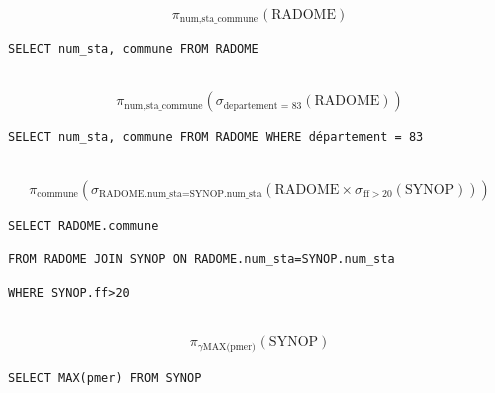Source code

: \ifprof
\begin{corrige}
\question\
$$ \pi_{\text{num},\text{sta\_commune}}\left( \text{RADOME} \right) $$

\begin{center}
\texttt{SELECT num\_sta, commune FROM RADOME}
\end{center}

\question\
$$ \pi_{\text{num},\text{sta\_commune}}\left(\sigma_{\text{departement = 83}} \left(\text{RADOME} \right)\right) $$

\begin{center}
\texttt{SELECT num\_sta, commune FROM RADOME WHERE département = 83}
\end{center}

\question\
$$ \pi_{\text{commune}}\left(\sigma_{\text{RADOME.num\_sta=SYNOP.num\_sta}} \left(\text{RADOME} \times 
\sigma_{\text{ff}>20}\left(\text{SYNOP} \right) \right)\right) $$

\hspace{1cm} \texttt{SELECT RADOME.commune}

\hspace{2cm} \texttt{FROM RADOME JOIN SYNOP ON RADOME.num\_sta=SYNOP.num\_sta}

\hspace{2cm} \texttt{WHERE SYNOP.ff>20}

\question\
$$ \pi_{\gamma \text{MAX(pmer)}}\left(\text{SYNOP}\right) $$

\begin{center}
\texttt{SELECT MAX(pmer) FROM SYNOP}
\end{center}

\end{corrige}
\else
\fi
%
%
%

--------

> _EXERCISE INSTRUCTIONS_: Only the text of the listing above is copied, exactly as written; its pictures are dropped.

> _TASK ANSWER_:
Source code

: \ifprof
\begin{corrige}
\question\
$$ \pi_{\text{num},\text{sta\_commune}}\left( \text{RADOME} \right) $$

\begin{center}
\texttt{SELECT num\_sta, commune FROM RADOME}
\end{center}

\question\
$$ \pi_{\text{num},\text{sta\_commune}}\left(\sigma_{\text{departement = 83}} \left(\text{RADOME} \right)\right) $$

\begin{center}
\texttt{SELECT num\_sta, commune FROM RADOME WHERE département = 83}
\end{center}

\question\
$$ \pi_{\text{commune}}\left(\sigma_{\text{RADOME.num\_sta=SYNOP.num\_sta}} \left(\text{RADOME} \times 
\sigma_{\text{ff}>20}\left(\text{SYNOP} \right) \right)\right) $$

\hspace{1cm} \texttt{SELECT RADOME.commune}

\hspace{2cm} \texttt{FROM RADOME JOIN SYNOP ON RADOME.num\_sta=SYNOP.num\_sta}

\hspace{2cm} \texttt{WHERE SYNOP.ff>20}

\question\
$$ \pi_{\gamma \text{MAX(pmer)}}\left(\text{SYNOP}\right) $$

\begin{center}
\texttt{SELECT MAX(pmer) FROM SYNOP}
\end{center}

\end{corrige}
\else
\fi
%
%
%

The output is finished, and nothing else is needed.